CAVA DE’ TIRRENI (SA). La scomparsa di Aldo Masullo, un grande della Cultura nazionale, carissimo concittadino onorario dei cavesi

Tra le tante care persone che in questo sconvolgente tempo del coronavirus ci hanno lasciato ed alle quali non abbiamo potuto dare il giusto saluto, si è aggiunto nei giorni scorsi uno degli intellettuali più importanti della cultura italiana della seconda metà del Novecento, cioè il filosofo napoletano Aldo Masullo.

La sua scomparsa, avvenuta alla veneranda età di novantasette anni, riguarda direttamente noi cavesi, perché, non dimentichiamolo, sei anni fa abbiamo avuto l’onore di proclamarlo nostro concittadino onorario. E ne avevamo ben donde, perché Masullo tante volte negli ultimi anni è stato a Cava, ad illuminarci con la luce del suo pensiero, sempre lucidissimo, e col calore della sua amicizia.

A fare da gancio, il nostro Paolo Gravagnuolo, una delle luci più vivide della nostra Città, che da quando ha fondato il Centro Studi “G.Filangieri”, feconda fucina di pensiero e ricerca, ha stabilito con Masullo un ponte di comunicazione costante e ne ha fatto una delle sue stelle polari. Ma il rapporto veniva da lontano, da un’amicizia di famiglia radicata negli anni. E allora, in ringraziamento a Paolo per avercelo “donato” ed in omaggio a Masullo per essersi “donato” a noi, ci sembra cosa buona e giusta riportare qui un estratto delle dichiarazioni di Gravagnuolo, fatte a cuore caldo nelle ore immediatamente successive alla notizia della sua scomparsa e in parte già pubblicate sulla stampa locale.

Ecco il testo della dedica redatta di suo pugno da Aldo Masullo sul Libro d’oro del Centro Studi “Gaetano Filangieri” di Cava de’ Tirreni:

La cultura è la condizione di ogni speranza di rinascita. L’incontro con gli amici del Centro Studi “Filangieri” è un momento promettente di questa riapertura alla speranza. Sicuro della sua creazione, lascio il mio fervido augurio, Aldo Masullo.”

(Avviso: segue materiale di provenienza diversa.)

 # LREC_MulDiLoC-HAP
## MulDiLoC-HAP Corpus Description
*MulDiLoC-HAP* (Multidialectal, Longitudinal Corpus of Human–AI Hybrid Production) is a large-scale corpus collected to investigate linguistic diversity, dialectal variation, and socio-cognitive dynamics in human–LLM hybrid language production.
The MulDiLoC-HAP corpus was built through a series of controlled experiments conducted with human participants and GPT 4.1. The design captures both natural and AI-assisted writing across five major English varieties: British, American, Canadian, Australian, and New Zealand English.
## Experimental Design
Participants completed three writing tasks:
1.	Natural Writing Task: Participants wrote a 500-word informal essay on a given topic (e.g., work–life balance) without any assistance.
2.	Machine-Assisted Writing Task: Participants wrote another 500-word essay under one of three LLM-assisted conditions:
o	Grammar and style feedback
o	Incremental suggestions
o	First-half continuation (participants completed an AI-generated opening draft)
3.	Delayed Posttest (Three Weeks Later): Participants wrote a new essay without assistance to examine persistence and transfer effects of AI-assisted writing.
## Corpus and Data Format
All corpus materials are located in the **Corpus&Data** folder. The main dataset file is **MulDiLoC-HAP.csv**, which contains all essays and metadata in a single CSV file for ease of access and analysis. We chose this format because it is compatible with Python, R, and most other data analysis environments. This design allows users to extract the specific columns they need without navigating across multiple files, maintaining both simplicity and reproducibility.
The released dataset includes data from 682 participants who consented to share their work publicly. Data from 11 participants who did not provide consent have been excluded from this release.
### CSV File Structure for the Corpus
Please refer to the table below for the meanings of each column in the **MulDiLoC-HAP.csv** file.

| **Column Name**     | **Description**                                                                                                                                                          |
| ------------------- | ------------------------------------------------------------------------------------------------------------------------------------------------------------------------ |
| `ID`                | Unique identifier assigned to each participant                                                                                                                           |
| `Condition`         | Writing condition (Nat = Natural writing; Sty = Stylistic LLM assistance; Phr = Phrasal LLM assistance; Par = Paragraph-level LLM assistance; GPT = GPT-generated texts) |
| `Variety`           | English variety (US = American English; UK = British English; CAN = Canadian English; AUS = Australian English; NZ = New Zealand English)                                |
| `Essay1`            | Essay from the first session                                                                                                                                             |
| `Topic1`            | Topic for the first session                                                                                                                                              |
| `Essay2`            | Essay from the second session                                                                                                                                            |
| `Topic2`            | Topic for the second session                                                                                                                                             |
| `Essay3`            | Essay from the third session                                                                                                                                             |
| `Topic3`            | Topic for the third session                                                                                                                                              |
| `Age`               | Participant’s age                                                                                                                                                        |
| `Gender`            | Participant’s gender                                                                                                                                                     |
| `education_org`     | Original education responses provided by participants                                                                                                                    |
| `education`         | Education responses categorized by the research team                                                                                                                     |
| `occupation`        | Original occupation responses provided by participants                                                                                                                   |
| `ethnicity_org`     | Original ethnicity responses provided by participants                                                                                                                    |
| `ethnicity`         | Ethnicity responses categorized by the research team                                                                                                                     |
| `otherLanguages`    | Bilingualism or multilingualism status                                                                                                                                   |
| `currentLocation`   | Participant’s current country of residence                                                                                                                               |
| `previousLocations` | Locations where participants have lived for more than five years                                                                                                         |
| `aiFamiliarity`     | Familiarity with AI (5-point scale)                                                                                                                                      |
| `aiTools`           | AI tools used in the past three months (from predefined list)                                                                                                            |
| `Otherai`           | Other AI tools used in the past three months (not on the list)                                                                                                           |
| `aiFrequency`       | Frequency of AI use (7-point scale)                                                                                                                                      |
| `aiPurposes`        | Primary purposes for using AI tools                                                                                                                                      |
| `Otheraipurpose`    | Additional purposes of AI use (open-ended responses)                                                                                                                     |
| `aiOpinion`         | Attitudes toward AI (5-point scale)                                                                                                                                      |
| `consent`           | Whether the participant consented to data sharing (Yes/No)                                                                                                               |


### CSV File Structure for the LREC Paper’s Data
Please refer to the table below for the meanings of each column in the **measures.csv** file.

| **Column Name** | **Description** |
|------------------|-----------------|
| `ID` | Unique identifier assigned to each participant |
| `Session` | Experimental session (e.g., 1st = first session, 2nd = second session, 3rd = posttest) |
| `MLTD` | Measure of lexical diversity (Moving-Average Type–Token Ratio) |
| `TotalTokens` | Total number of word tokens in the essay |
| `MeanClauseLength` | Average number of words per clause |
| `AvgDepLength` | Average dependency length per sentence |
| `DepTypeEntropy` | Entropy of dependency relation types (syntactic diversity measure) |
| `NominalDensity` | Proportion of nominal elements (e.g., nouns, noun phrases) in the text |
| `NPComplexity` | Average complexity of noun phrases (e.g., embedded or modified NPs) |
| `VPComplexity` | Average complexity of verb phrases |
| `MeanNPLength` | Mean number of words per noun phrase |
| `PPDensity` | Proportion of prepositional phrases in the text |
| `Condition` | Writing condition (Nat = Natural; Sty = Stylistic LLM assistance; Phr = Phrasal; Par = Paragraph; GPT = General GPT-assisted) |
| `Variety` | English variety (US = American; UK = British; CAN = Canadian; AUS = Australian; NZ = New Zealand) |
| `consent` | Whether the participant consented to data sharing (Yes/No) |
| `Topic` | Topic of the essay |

Era la prima di numerose volte in cui ci saremmo incontrati a Cava, anche se l’avevo conosciuto negli anni indimenticabili trascorsi a Napoli: oltre alle conferenze ascoltate spesso in prima fila in vari contesti di cultura, avevo trascorso un paio di mattinate nel soggiorno della sua luminosa casa in viale Michelangelo al Vomero.

Avevamo quasi l’identica distanza di età che mi separava da mio padre Alfredo, suo amico ed estimatore da lui a sua volta stimato. Anche con mio padre il rapporto era giocato sul duplice piano del Maestro-allievo, insieme a quello dell’amico.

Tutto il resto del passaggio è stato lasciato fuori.